This is the first in a series of book reviews to be featured monthly in The Globe. The review is sponsored by the Religious Education Media Center as a service to those interested in developing their own spirituality. The books reviewed in this monthly column can be borrowed from the center. Deacon Larry Sitzman, director of the media center, thanks the dedicated people who take the time to review these books. A resource booklet containing a list of many other titles and authors is available upon request. This week's book is available by using the code number pr 2053.

You may requests books by writing Deacon Larry Sitzman, Religious Education Media Center, 1821 Jackson St., Sioux City, IA 51102, e-mail him at larrys@scdiocese.org or phone (712) 255-7933.

Sister Kevin Cummings offers this review:

Eight Spiritual Heroes: Their Search for God
By Brennan Hill
St. Anthony Messenger Press 2002
Includes bibliographical references and index

Eight Spiritual Heroes... is one of those books that it is important to note the subtitle before one decides to reject it, thinking the title could not possibly be true.

Because each of the eight person's search is related by the same author, rather than theirs being told by several authors, there is a more even treatment of each individual's story. Also, because of this, the author can note connections and influences which affect more than one of the book's heroes.

Each chapter is about one of the searchers for God and the aspect of God that Hill sees as relating to that search and the chapters are so named. So there is Mohandas Gandhi searching for The God of Truth, Dorothy Day for The God of the Homeless, Martin Luther King, Jr. for The God of the Mountain, Pierre Teilhard De Chardin for The God of the Cosmos, Oscar Romero for The God of the Prophets, Edith Stein for The God of the Cross, Daniel Berrigan for The God of Peace, and Mother Teresa [of Calcuffal for The God of the Abandoned.

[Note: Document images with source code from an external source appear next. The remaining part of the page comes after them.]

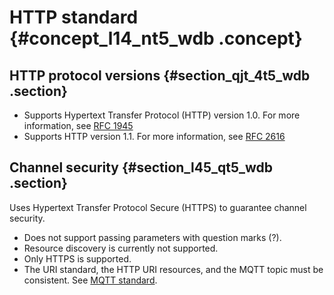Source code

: # HTTP standard {#concept_l14_nt5_wdb .concept}

## HTTP protocol versions {#section_qjt_4t5_wdb .section}

-   Supports Hypertext Transfer Protocol \(HTTP\) version 1.0. For more information, see [RFC 1945](https://tools.ietf.org/html/rfc1945)
-   Supports HTTP version 1.1. For more information, see [RFC 2616](https://tools.ietf.org/html/rfc2616)

## Channel security {#section_l45_qt5_wdb .section}

Uses Hypertext Transfer Protocol Secure \(HTTPS\) to guarantee channel security.

-   Does not support passing parameters with question marks \(?\).
-   Resource discovery is currently not supported.
-   Only HTTPS is supported.
-   The URI standard, the HTTP URI resources, and the MQTT topic must be consistent. See [MQTT standard](https://help.aliyun.com/document_detail/30540.html?spm=5176.doc57699.2.4.fVbU8T).

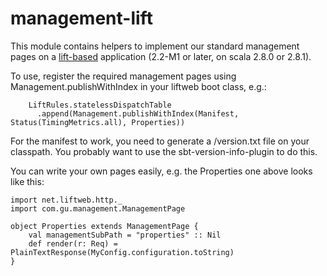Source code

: management-lift
===============

This module contains helpers to implement our standard management pages
on a [lift-based][lift] application (2.2-M1 or later, on scala 2.8.0 or
2.8.1).

To use, register the required management pages using Management.publishWithIndex in your liftweb boot class, e.g.:

        LiftRules.statelessDispatchTable
          .append(Management.publishWithIndex(Manifest, Status(TimingMetrics.all), Properties))

For the manifest to work, you need to generate a /version.txt file on your classpath. You probably
want to use the sbt-version-info-plugin to do this.

You can write your own pages easily, e.g. the Properties one above looks like this:

    import net.liftweb.http._
    import com.gu.management.ManagementPage

    object Properties extends ManagementPage {
        val managementSubPath = "properties" :: Nil
        def render(r: Req) = PlainTextResponse(MyConfig.configuration.toString)
    }


[lift]: http://liftweb.net
[github]: http://github.com/guardian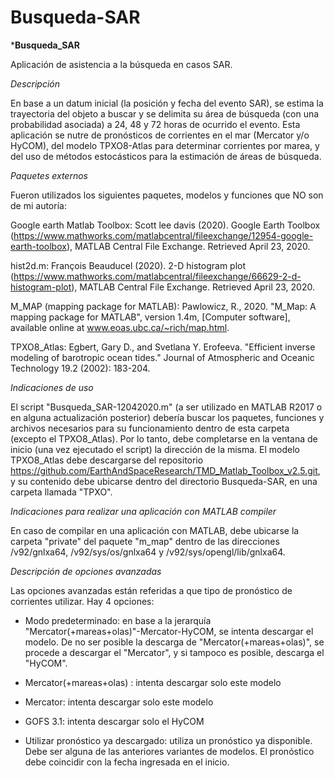 # Busqueda-SAR
*****Busqueda_SAR****

Aplicación de asistencia a la búsqueda en casos SAR.

*Descripción*

En base a un datum inicial (la posición y fecha del evento SAR), se estima la trayectoria del objeto a buscar y se delimita su área de búsqueda (con una probabilidad asociada) a 24, 48 y 72 horas de ocurrido el evento. 
Esta aplicación se nutre de pronósticos de corrientes en el mar (Mercator y/o HyCOM), del modelo TPXO8-Atlas para determinar corrientes por marea, y del uso de métodos estocásticos para la estimación de áreas de búsqueda. 

*Paquetes externos*

Fueron utilizados los siguientes paquetes, modelos y funciones que NO son de mi autoría:

Google earth Matlab Toolbox:
Scott lee davis (2020). Google Earth Toolbox (https://www.mathworks.com/matlabcentral/fileexchange/12954-google-earth-toolbox), MATLAB Central File Exchange. Retrieved April 23, 2020.

hist2d.m:
François Beauducel (2020). 2-D histogram plot (https://www.mathworks.com/matlabcentral/fileexchange/66629-2-d-histogram-plot), MATLAB Central File Exchange. Retrieved April 23, 2020.

M_MAP (mapping package for MATLAB):
Pawlowicz, R., 2020. "M_Map: A mapping package for MATLAB", version 1.4m, [Computer software], available online at www.eoas.ubc.ca/~rich/map.html.

TPXO8_Atlas:
Egbert, Gary D., and Svetlana Y. Erofeeva. "Efficient inverse modeling of barotropic ocean tides." Journal of Atmospheric and Oceanic Technology 19.2 (2002): 183-204.


*Indicaciones de uso*

El script "Busqueda_SAR-12042020.m" (a ser utilizado en MATLAB R2017 o en alguna actualización posterior) debería buscar los paquetes, funciones y archivos necesarios para su funcionamiento dentro de esta carpeta (excepto el TPXO8_Atlas). Por lo tanto, debe completarse en la ventana de inicio (una vez ejecutado el script) la dirección de la misma.
El modelo TPXO8_Atlas debe descargarse del repositorio https://github.com/EarthAndSpaceResearch/TMD_Matlab_Toolbox_v2.5.git, y su contenido debe ubicarse dentro del directorio Busqueda-SAR, en una carpeta llamada "TPXO". 

*Indicaciones para realizar una aplicación con MATLAB compiler*

En caso de compilar en una aplicación con MATLAB, debe ubicarse la carpeta "private" del paquete "m_map" dentro de las direcciones /v92/gnlxa64, /v92/sys/os/gnlxa64 y /v92/sys/opengl/lib/gnlxa64.

*Descripción de opciones avanzadas*

Las opciones avanzadas están referidas a que tipo de pronóstico de corrientes utilizar. Hay 4 opciones:

- Modo predeterminado: en base a la jerarquía "Mercator(+mareas+olas)"-Mercator-HyCOM, se intenta descargar el modelo. De no ser posible la descarga de "Mercator(+mareas+olas)", se procede a descargar el "Mercator", y si tampoco es posible, descarga el "HyCOM".

- Mercator(+mareas+olas) : intenta descargar solo este modelo

- Mercator: intenta descargar solo este modelo

- GOFS 3.1: intenta descargar solo el HyCOM

- Utilizar pronóstico ya descargado: utiliza un pronóstico ya disponible. Debe ser alguna de las anteriores variantes de modelos. El pronóstico debe coincidir con la fecha ingresada en el inicio.



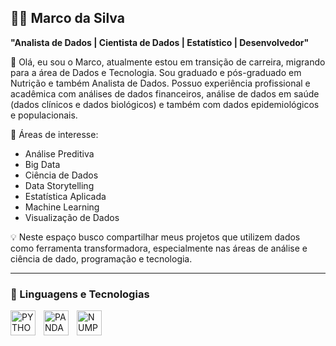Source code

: ## 👨‍💻 Marco da Silva

**"Analista de Dados | Cientista de Dados | Estatístico | Desenvolvedor"**

👋 Olá, eu sou o Marco, atualmente estou em transição de carreira, migrando para a área de Dados e Tecnologia. Sou graduado e pós-graduado em Nutrição e também Analista de Dados. Possuo experiência profissional e acadêmica com análises de dados financeiros, análise de dados em saúde (dados clínicos e dados biológicos) e também com dados epidemiológicos e populacionais. 

🎯 Áreas de interesse:
- Análise Preditiva
- Big Data
- Ciência de Dados
- Data Storytelling
- Estatística Aplicada
- Machine Learning
- Visualização de Dados 

💡 Neste espaço busco compartilhar meus projetos que utilizem dados como ferramenta transformadora, especialmente nas áreas de análise e ciência de dado, programação e tecnologia.

---
### 🤖 Linguagens e Tecnologias

<img 
    align="left" 
    alt="PYTHON"
    title="PYTHON" 
    width="40px" 
    style="padding-right: 10px;" 
    src="https://cdn.jsdelivr.net/gh/devicons/devicon@latest/icons/python/python-original.svg"           
/>
<img 
    align="left" 
    alt="PANDAS"
    title="PANDAS" 
    width="40px" 
    style="padding-right: 10px;" 
    src="https://cdn.jsdelivr.net/gh/devicons/devicon@latest/icons/pandas/pandas-original-wordmark.svg"           
/>
<img 
    align="left" 
    alt="NUMPY"
    title="NUMPY" 
    width="40px" 
    style="padding-right: 10px;" 
    src="https://cdn.jsdelivr.net/gh/devicons/devicon@latest/icons/numpy/numpy-original.svg"           
/>
           
          
            
          
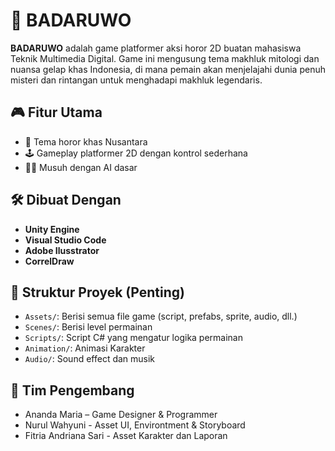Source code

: # 🦇 BADARUWO

**BADARUWO** adalah game platformer aksi horor 2D buatan mahasiswa Teknik Multimedia Digital. Game ini mengusung tema makhluk mitologi dan nuansa gelap khas Indonesia, di mana pemain akan menjelajahi dunia penuh misteri dan rintangan untuk menghadapi makhluk legendaris.

## 🎮 Fitur Utama

- 👻 Tema horor khas Nusantara
- 🕹️ Gameplay platformer 2D dengan kontrol sederhana
- 🧟‍♂️ Musuh dengan AI dasar

## 🛠️ Dibuat Dengan

- **Unity Engine** 
- **Visual Studio Code**
- **Adobe Ilusstrator**
- **CorrelDraw**

## 📂 Struktur Proyek (Penting)

- `Assets/`: Berisi semua file game (script, prefabs, sprite, audio, dll.)
- `Scenes/`: Berisi level permainan
- `Scripts/`: Script C# yang mengatur logika permainan
- `Animation/`: Animasi Karakter
- `Audio/`: Sound effect dan musik

## 👥 Tim Pengembang
- Ananda Maria – Game Designer & Programmer
- Nurul Wahyuni - Asset UI, Environtment & Storyboard
- Fitria Andriana Sari - Asset Karakter dan Laporan


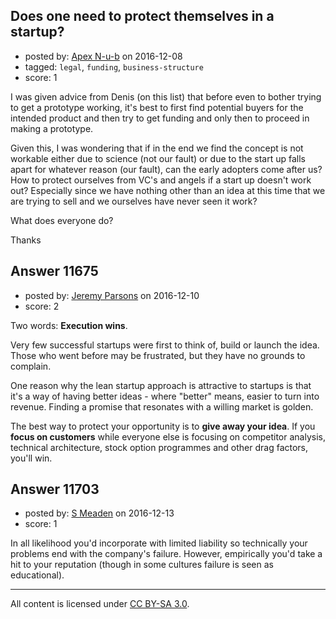 ## Does one need to protect themselves in a startup?

- posted by: [Apex N-u-b](https://stackexchange.com/users/7796589/apex-n-u-b) on 2016-12-08
- tagged: `legal`, `funding`, `business-structure`
- score: 1

I was given advice from Denis (on this list) that before even to bother trying to get a prototype working, it's best to first find potential buyers for the intended product and then try to get funding and only then to proceed in making a prototype.

Given this, I was wondering that if in the end we find the concept is not workable either due to science (not our fault) or due to the start up falls apart for whatever reason (our fault), can the early adopters come after us? How to protect ourselves from VC's and angels if a start up doesn't work out? Especially since we have nothing other than an idea at this time that we are trying to sell and we ourselves have never seen it work?

What does everyone do?

Thanks


## Answer 11675

- posted by: [Jeremy Parsons](https://stackexchange.com/users/497810/jeremy-parsons) on 2016-12-10
- score: 2

Two words: **Execution wins**.

Very few successful startups were first to think of, build or launch the idea. Those who went before may be frustrated, but they have no grounds to complain.

One reason why the lean startup approach is attractive to startups is that it's a way of having better ideas - where "better" means, easier to turn into revenue. Finding a promise that resonates with a willing market is golden.

The best way to protect your opportunity is to **give away your idea**. If you **focus on customers** while everyone else is focusing on competitor analysis, technical architecture, stock option programmes and other drag factors, you'll win. 


## Answer 11703

- posted by: [S Meaden](https://stackexchange.com/users/4429887/s-meaden) on 2016-12-13
- score: 1

In all likelihood you'd incorporate with limited liability so technically your problems end with the company's failure. However, empirically you'd take a hit to your reputation (though in some cultures failure is seen as educational).



---

All content is licensed under [CC BY-SA 3.0](https://creativecommons.org/licenses/by-sa/3.0/).
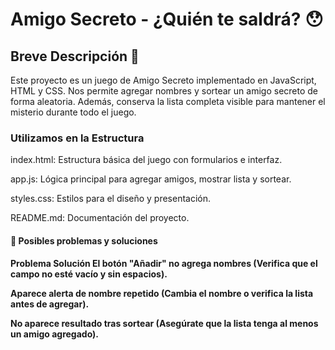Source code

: <h1> Amigo Secreto - ¿Quién te saldrá? 😯 </h1>

<h2> Breve Descripción 🎲 </h2>

Este proyecto es un juego de Amigo Secreto implementado en JavaScript, HTML y CSS.
Nos permite agregar nombres y sortear un amigo secreto de forma aleatoria.
Además, conserva la lista completa visible para mantener el misterio durante todo el juego.

<h3> Utilizamos en la Estructura </h3>

index.html: Estructura básica del juego con formularios e interfaz.

app.js: Lógica principal para agregar amigos, mostrar lista y sortear.

styles.css: Estilos para el diseño y presentación.

README.md: Documentación del proyecto.


<h4>🔧 Posibles problemas y soluciones<h4>
Problema	Solución
El botón "Añadir" no agrega nombres	(Verifica que el campo no esté vacío y sin espacios).
  
Aparece alerta de nombre repetido	(Cambia el nombre o verifica la lista antes de agregar).

No aparece resultado tras sortear	(Asegúrate que la lista tenga al menos un amigo agregado).



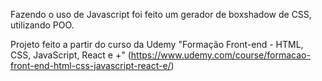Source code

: Fazendo o uso de Javascript foi feito um gerador de boxshadow de CSS, utilizando POO. 

Projeto feito a partir do curso da Udemy "Formação Front-end - HTML, CSS, JavaScript, React e +" (https://www.udemy.com/course/formacao-front-end-html-css-javascript-react-e/)
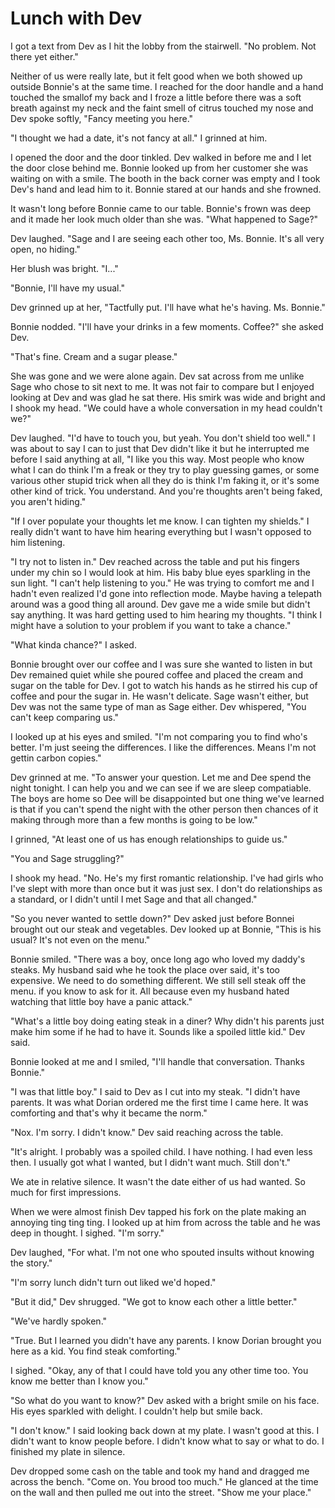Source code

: # Lunch with Dev

I got a text from Dev as I hit the lobby from the stairwell.  "No problem.  Not there yet either."

Neither of us were really late, but it felt good when we both showed up outside Bonnie's at the same time.  I reached for the door handle and a hand touched the smallof my back and I froze a little before there was a soft breath against my neck and the faint smell of citrus touched my nose and Dev spoke softly, "Fancy meeting you here."

"I thought we had a date, it's not fancy at all."  I grinned at him.

I opened the door and the door tinkled.  Dev walked in before me and I let the door close behind me.  Bonnie looked up from her customer she was waiting on with a smile.   The booth in the back corner was empty and I took Dev's hand and lead him to it.  Bonnie stared at our hands and she frowned.

It wasn't long before Bonnie came to our table.  Bonnie's frown was deep and it made her look much older than she was.  "What happened to Sage?"

Dev laughed.  "Sage and I are seeing each other too, Ms. Bonnie.  It's all very open, no hiding."

Her blush was bright.  "I..."

"Bonnie, I'll have my usual."

Dev grinned up at her, "Tactfully put. I'll have what he's having.  Ms. Bonnie."

Bonnie nodded.  "I'll have your drinks in a few moments.  Coffee?" she asked Dev.

"That's fine.  Cream and a sugar please."

She was gone and we were alone again.  Dev sat across from me unlike Sage who chose to sit next to me.  It was not fair to compare but I enjoyed looking at Dev and was glad he sat there.  His smirk was wide and bright and I shook my head.  "We could have a whole conversation in my head couldn't we?"

Dev laughed.  "I'd have to touch you, but yeah.  You don't shield too well."  I was about to say I can to just that Dev didn't like it but he interrupted me before I said anything at all, "I like you this way.  Most people who know what I can do think I'm a freak or they try to play guessing games, or some various other stupid trick when all they do is think I'm faking it, or it's some other kind of trick.  You understand.  And you're thoughts aren't being faked, you aren't hiding."

"If I over populate your thoughts let me know.  I can tighten my shields."  I really didn't want to have him hearing everything but I wasn't opposed to him listening.

"I try not to listen in."  Dev reached across the table and put his fingers under my chin so I would look at him.  His baby blue eyes sparkling in the sun light.  "I can't help listening to you."  He was trying to comfort me and I hadn't even realized I'd gone into reflection mode.  Maybe having a telepath around was a good thing all around.  Dev gave me a wide smile but didn't say anything.  It was hard getting used to him hearing my thoughts.  "I think I might have a solution to your problem if you want to take a chance."

"What kinda chance?" I asked.

Bonnie brought over our coffee and I was sure she wanted to listen in but Dev remained quiet while she poured coffee and placed the cream and sugar on the table for Dev.  I got to watch his hands as he stirred his cup of coffee and pour the sugar in.  He wasn't delicate.  Sage wasn't either, but Dev was not the same type of man as Sage either.  Dev whispered, "You can't keep comparing us."

I looked up at his eyes and smiled.  "I'm not comparing you to find who's better.  I'm just seeing the differences.  I like the differences.  Means I'm not gettin carbon copies."

Dev grinned at me.  "To answer your question.  Let me and Dee spend the night tonight.  I can help you and we can see if we are sleep compatiable.  The boys are home so Dee will be disappointed but one thing we've learned is that if you can't spend the night with the other person then chances of it making through more than a few months is going to be low."

I grinned, "At least one of us has enough relationships to guide us."

"You and Sage struggling?"

I shook my head.  "No.  He's my first romantic relationship.  I've had girls who I've slept with more than once but it was just sex.  I don't do relationships as a standard, or I didn't until I met Sage and that all changed."

"So you never wanted to settle down?"  Dev asked just before Bonnei brought out our steak and vegetables.  Dev looked up at Bonnie, "This is his usual?  It's not even on the menu."

Bonnie smiled.  "There was a boy, once long ago who loved my daddy's steaks.  My husband said whe he took the place over said, it's too expensive.  We need to do something different.  We still sell steak off the menu.  if you know to ask for it.  All because even my husband hated watching that little boy have a panic attack."

"What's a little boy doing eating steak in a diner?  Why didn't his parents just make him some if he had to have it.  Sounds like a spoiled little kid."  Dev said.

Bonnie looked at me and I smiled, "I'll handle that conversation.  Thanks Bonnie."

"I was that little boy."  I said to Dev as I cut into my steak.  "I didn't have parents.  It was what Dorian ordered me the first time I came here.  It was comforting and that's why it became the norm."


"Nox.  I'm sorry. I didn't know."  Dev said reaching across the table.

"It's alright.  I probably was a spoiled child.  I have nothing.  I had even less then.  I usually got what I wanted, but I didn't want much. Still don't."

We ate in relative silence.  It wasn't the date either of us had wanted.  So much for first impressions.

When we were almost finish Dev tapped his fork on the plate making an annoying ting ting ting.  I looked up at him from across the table and he was deep in thought.  I sighed.  "I'm sorry."

Dev laughed, "For what.  I'm not one who spouted insults without knowing the story."

"I'm sorry lunch didn't turn out liked we'd hoped."

"But it did," Dev shrugged.  "We got to know each other a little better."

"We've hardly spoken."

"True.  But I learned you didn't have any parents.  I know Dorian brought you here as a kid.  You find steak comforting."

I sighed.  "Okay, any of that I could have told you any other time too.  You know me better than I know you."

"So what do you want to know?"  Dev asked with a bright smile on his face.  His eyes sparkled with delight.  I couldn't help but smile back.

"I don't know."  I said looking back down at my plate.  I wasn't good at this.  I didn't want to know people before.  I didn't know what to say or what to do.  I finished my plate in silence.

Dev dropped some cash on the table and took my hand and dragged me across the bench.  "Come on.  You brood too much."  He glanced at the time on the wall and then pulled me out into the street.  "Show me your place."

Perhaps a book to read as a follow-up to this one is God of Many Loves by Max Oliva, S.J., for Oliva takes various aspects of God's love for each chapter. For example, God's Personal Love; God's Merciful Love, and God's Protective Love. At the end of each chapter are helps for us in our search for God

Readers often jump right into chapter one of a book and some never bother to read the introduction. That might be of little or no consequence with some books. It is important for a clearer understanding and appreciation of Eight Spiritual Heroes, to read the Introduction. All of it.

This book will be one that some will want to own so they can highlight or otherwise mark sections that strike them. It is a book that opens the door to the life of eight striking people and that will push the reader to go to the writings cited in the many sources given for each chapter. Because they are given as endnotes, rather than as footnotes, it is good to have a bookmark in the section where the sources are listed so it is easy to see the source of each quotation at the time one is reading the quote.

It will be a good idea, before reading Hill's conclusion, in which he notes patterns or themes that emerged in the lives of these eight, to draw your own conclusions. Sometimes we quit drawing our own conclusions once we have learned another's.

Perhaps we shall find that the most important words of the book are in the conclusion's, closing question, an echo of sorts, of the question Jesus put to Peter, "Who do you say that I am?" As Hill puts it, "What face has my God shown to me?"

(Sister Kevin Cummings, PBVM, recently retired as archivist for the Diocese of Sioux City.)